A Vancouverite his whole life, the retired artistic designer grew up delivering the Province as a boy in post-Second World War West Point Grey, near Locarno Beach. School fashion was influenced by the war.

“There was a rage of bomber jackets with big fur collars because there was still [bombers] floating around,” he said. “I hate to say it, but I was a kid during the war but I remember it vividly.”

Fast forward 60 years.

Byng’s modern walls are lined with grey metal lockers, some decorated with “happy birthday” signs. The halls are relatively quiet save for muffled classroom chatter.

In the ’50s, a weekly radio broadcast announced school updates and sports games. Kids got the strap. Hall monitors were other students and the “eyes and ears” of the school. But if you acted rowdy, Gray said, they didn’t really intervene.

“It was primarily psychological,” he said. “Now you’d probably get pounded to pulp if you excited anyone for anything.”

Today, cameras are the eyes. Kids get detention for misbehaving. Hoodie-wearing teens traipse the halls holding smartphones — a major difference to kids from six decades ago.

“Half of them are hooked up to something,” said Gray. “[Kids are] wired, and the outside world doesn’t exist outside their buds.”

For the kids who listened to Patty Page and Bill Haley, face-to-face interaction was all they had. But actual face time also allowed them to get to know each other, said Gray. Hordes of a dozen or more teens would walk down the street and it was normal. Relationships grew from kids talking to each other in those big groups. 

“There weren’t too many real big mysteries,” said Gray. “You took the time and trouble to get to know people. And you didn’t make a project of it, it just happened.”
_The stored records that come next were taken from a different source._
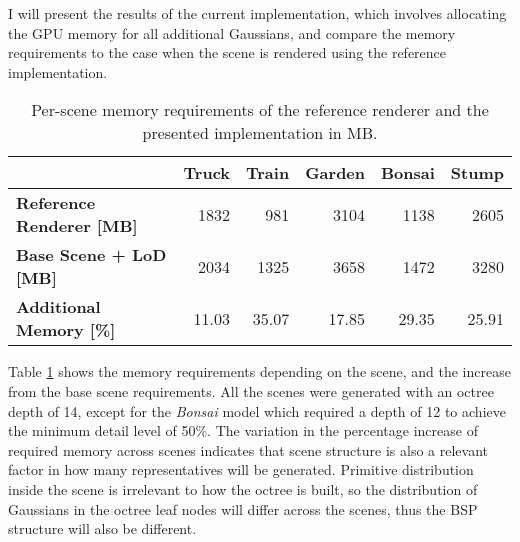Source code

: I will present the results of the current implementation, which involves allocating the GPU memory for all additional Gaussians, and compare the memory requirements to the case when the scene is rendered using the reference implementation. 

\begin{table}[H]
\centering
\begin{tabular}{ll|l|l|l|l}
                                     & \textbf{Truck}             & \textbf{Train}             & \textbf{Garden}            & \textbf{Bonsai}            & \textbf{Stump}            \\ \hline
\textbf{Reference Renderer {[}MB{]}} & \multicolumn{1}{r|}{1832}  & \multicolumn{1}{r|}{981}   & \multicolumn{1}{r|}{3104}  & \multicolumn{1}{r|}{1138}  & \multicolumn{1}{r}{2605}  \\
\textbf{Base Scene + LoD {[}MB{]}}   & \multicolumn{1}{r|}{2034}  & \multicolumn{1}{r|}{1325}  & \multicolumn{1}{r|}{3658}  & \multicolumn{1}{r|}{1472}  & \multicolumn{1}{r}{3280}  \\ \hline
\textbf{Additional Memory {[}\%{]}}  & \multicolumn{1}{r|}{11.03} & \multicolumn{1}{r|}{35.07} & \multicolumn{1}{r|}{17.85} & \multicolumn{1}{r|}{29.35} & \multicolumn{1}{r}{25.91} \\                        
\end{tabular}
\caption{Per-scene memory requirements of the reference renderer and the presented implementation in MB.}
\label{tab:memory}
\end{table}

Table \ref{tab:memory} shows the memory requirements depending on the scene, and the increase from the base scene requirements. All the scenes were generated with an octree depth of 14, except for the \textit{Bonsai} model which required a depth of 12 to achieve the minimum detail level of 50\%. The variation in the percentage increase of required memory across scenes indicates that scene structure is also a relevant factor in how many representatives will be generated. Primitive distribution inside the scene is irrelevant to how the octree is built, so the distribution of Gaussians in the octree leaf nodes will differ across the scenes, thus the BSP structure will also be different.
For current Byng grad Shevonne Cheung, texting in class is normal. Kids date, but Cheung, 17, notices it more in the younger grades. Modern Byng students don leggings and sweatpants — a sharp contrast to Gray’s days of navy blue sweaters, cotton shirts, and cream cords.

Shevonne Cheung

“It’s pretty laid back actually at Byng, compared to say, Churchill, where people are dressing to impress,” said Cheung.

For Gray, high school dances were “great sport” and students jived to band-led music. “Rock and roll was just the beginning,” he said.
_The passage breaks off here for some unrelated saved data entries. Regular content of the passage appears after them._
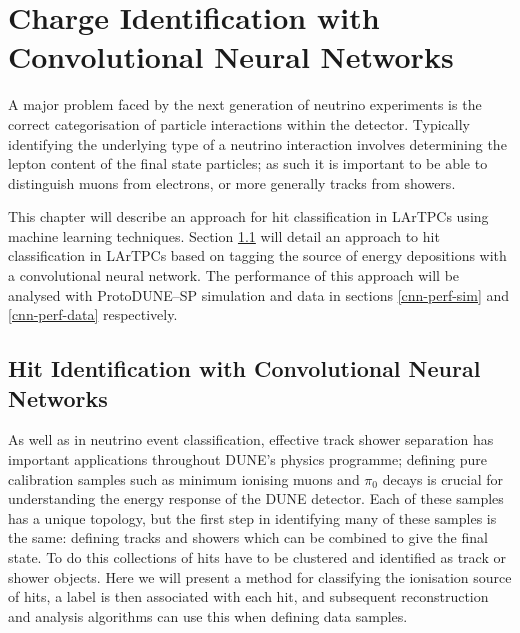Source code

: \chapter{\label{ch:chargeid}Charge Identification with Convolutional Neural 
Networks} 

\minitoc

\noindent A major problem faced by the next generation of neutrino experiments
is the correct categorisation of particle interactions within the detector.
Typically identifying the underlying type of a neutrino interaction involves
determining the lepton content of the final state particles; as such it is
important to be able to distinguish muons from electrons, or more generally
tracks from showers.

This chapter will describe an approach for hit classification in LArTPCs using
machine learning techniques. Section \ref{hit-id} will detail an approach to 
hit classification in LArTPCs based on tagging the source of energy 
depositions with a convolutional neural network.  The performance of this 
approach will be analysed with ProtoDUNE--SP simulation and data in sections 
\ref{cnn-perf-sim} and \ref{cnn-perf-data} respectively.


\section{Hit Identification with Convolutional Neural Networks}
\label{hit-id}

As well as in neutrino event classification, effective track shower separation
has important applications throughout DUNE's physics programme; defining pure
calibration samples such as minimum ionising muons and \(\pi_0\) decays is
crucial for understanding the energy response of the DUNE detector. Each of
these samples has a unique topology, but the first step in identifying many of
these samples is the same: defining tracks and showers which can be combined to
give the final state. To do this collections of hits have to be clustered and
identified as track or shower objects. Here we will present a method for
classifying the ionisation source of hits, a label is then associated with each
hit, and subsequent reconstruction and analysis algorithms can use this when
defining data samples.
Cheung, whose student council duties had her selling tickets for three weeks straight, was thrilled that there was even one school dance this year. 

“I was super happy about it happening this year, even though we had to downscale it because of the amount of people.” She said though dances are a once-a-year event at Byng they happen more often at other schools whose students “actually turn out.” Last year’s dance at Byng didn’t happen because not enough tickets were sold.  

But though dances might have declined at Byng for the moment, Cheung said its teachers take the time to get to know the students.

“I’ll definitely come back and visit some of my teachers ‘cause they’ve really impacted my life,” she said. One in particular was her physics teacher, whose attitude strongly influenced her own, she said.

And something else is different.

High school kids’ attitudes have shifted in Gray’s eyes, whose daughter, nephew and grandson also went to Byng. “Their sights are set on not getting through school but beyond,” said Gray. “They’re doing what it takes to continue on the next step. And that’s quite a different thing.”

Cheung said she never had the feeling of merely getting through high school. She’s excited to start the computer science program at UBC this fall and has her sights set on law school after that.

“I think I’ve gotten a pretty good education at Byng,” she said.

Gray expects a lot of the same old and new discussions at his 60th high school reunion. He said no one’s really changed that much over the years and people still share the same values.

So how was his time at Byng?

“I cannot think of an unenjoyable experience. I really can’t. I know that sounds awfully Pollyanna but I’m glad I went here,” said Gray. “This is an unusual school, and I can’t tell you why … but I can only address the results in people that I see at the reunion. They’re my litmus test and they haven’t let me down yet.”